@Glaucus Here’s the best explanation/rational concerning the timing of azalea wiring.
Please let me know if this makes sense.
When to wire.
Bending is best done in mid Feb through April, at least in the Puget Sound region. This gives the best results over a growing year. It’s a time with the best combination of sap flow starting to rise, the wood becoming more supple, the buds and foliage being small. it’s easier to route the wire and bend the trunk.
After Feb/April wiring the cells damaged from bending are repaired and sap flow corrected/rerouted just as it is starting. The sun is low. The plant is not at maximum photosynthesis / growth levels and no shading is needed. From here on an entire season of growth in the desired style is made at the maximum photosynthetic potential possible.
Wiring May through July wiring is a trade off. After flowering pruning wiring is the second easiest time to wire due to the reduced foliage. Yet while trimming back, while making wiring easier, it also reduces the plants productivity at a time of maximum possible photosynthetically driven growth. More importantly, the cellular damage to the plant during wiring requires repair at a time the canopy reduction reduces the azalea’s ability to produce the energy to do this task. Also, after bending in mid-season the azalea is placed in the part shade and watered less as too much sun may damage the plants remaining foliage due to the reduced water needs from pruning and bending. Azalea wired in mid season proceed forward repairing the cells, maximizing sap flow...then pushes growth forward in the new style for the remainder of the year. A season of trade offs, yet another time to wire.
One could say plants wired in early spring also are pruned in mid-summer, what’s the difference? Bending in mid-season diverts energy at a time of maximum growing potential to repair the cellular damage from bending. An azalea merely pruned in mid-season pushes its growth forward at the maximum after pruning rate possible.

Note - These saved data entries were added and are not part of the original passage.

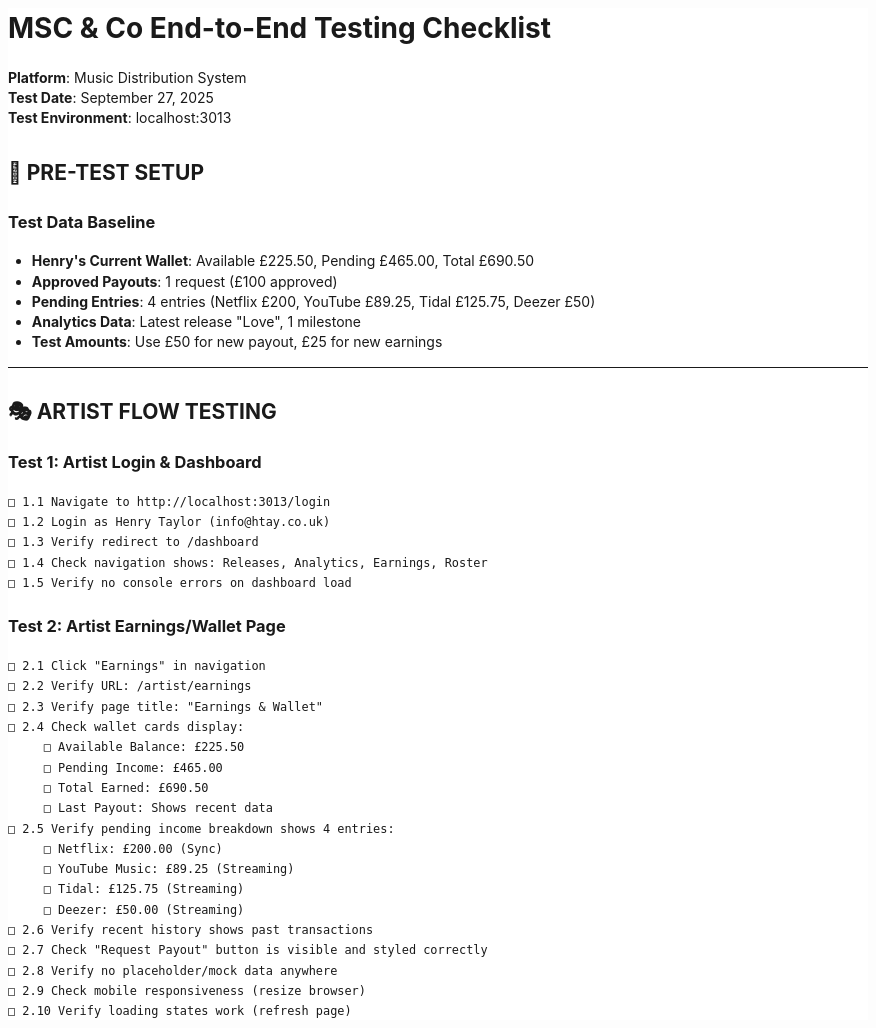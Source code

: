 # MSC & Co End-to-End Testing Checklist
**Platform**: Music Distribution System  
**Test Date**: September 27, 2025  
**Test Environment**: localhost:3013

## 🎯 **PRE-TEST SETUP**

### **Test Data Baseline**
- **Henry's Current Wallet**: Available £225.50, Pending £465.00, Total £690.50
- **Approved Payouts**: 1 request (£100 approved)
- **Pending Entries**: 4 entries (Netflix £200, YouTube £89.25, Tidal £125.75, Deezer £50)
- **Analytics Data**: Latest release "Love", 1 milestone
- **Test Amounts**: Use £50 for new payout, £25 for new earnings

---

## 🎭 **ARTIST FLOW TESTING**

### **Test 1: Artist Login & Dashboard**
```
□ 1.1 Navigate to http://localhost:3013/login
□ 1.2 Login as Henry Taylor (info@htay.co.uk)
□ 1.3 Verify redirect to /dashboard
□ 1.4 Check navigation shows: Releases, Analytics, Earnings, Roster
□ 1.5 Verify no console errors on dashboard load
```

### **Test 2: Artist Earnings/Wallet Page**
```
□ 2.1 Click "Earnings" in navigation
□ 2.2 Verify URL: /artist/earnings
□ 2.3 Verify page title: "Earnings & Wallet"
□ 2.4 Check wallet cards display:
     □ Available Balance: £225.50
     □ Pending Income: £465.00  
     □ Total Earned: £690.50
     □ Last Payout: Shows recent data
□ 2.5 Verify pending income breakdown shows 4 entries:
     □ Netflix: £200.00 (Sync)
     □ YouTube Music: £89.25 (Streaming)
     □ Tidal: £125.75 (Streaming)
     □ Deezer: £50.00 (Streaming)
□ 2.6 Verify recent history shows past transactions
□ 2.7 Check "Request Payout" button is visible and styled correctly
□ 2.8 Verify no placeholder/mock data anywhere
□ 2.9 Check mobile responsiveness (resize browser)
□ 2.10 Verify loading states work (refresh page)
```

One can wire most any other time, except I’d lay off August for big bends in all but the cultivars that possess the supplest wood, i.e. Kazan and the Osakazuki family. That’s when the most damage to the ‘lifeline’ as Nakayama calls it can occur.
Wiring in Sep/Oct is at the time the energy of the tree is focused on vascular growth, consolidating energy in the roots and trunk… thickening the trunk/branches. Wiring then slows/halts trunk thickening due to the cellular damage caused by the bending process and the falling sap flow. Recovery isn’t easy as the next spring ‘s growth will focus on the leaves and buds.
Bending in winter, as you mentioned, is more difficult than bending in full spring/summer, as the sap is down. Being in winter requires the proper gauge of wire. Properly wired, potential damage incurred is also lower, but may not show up until spring. The advantage is an azalea wired during winter can also achieve maximum growth potential for the entire growing season.
Whew! Let me know what you all think about this. I’m going to use it in another venue!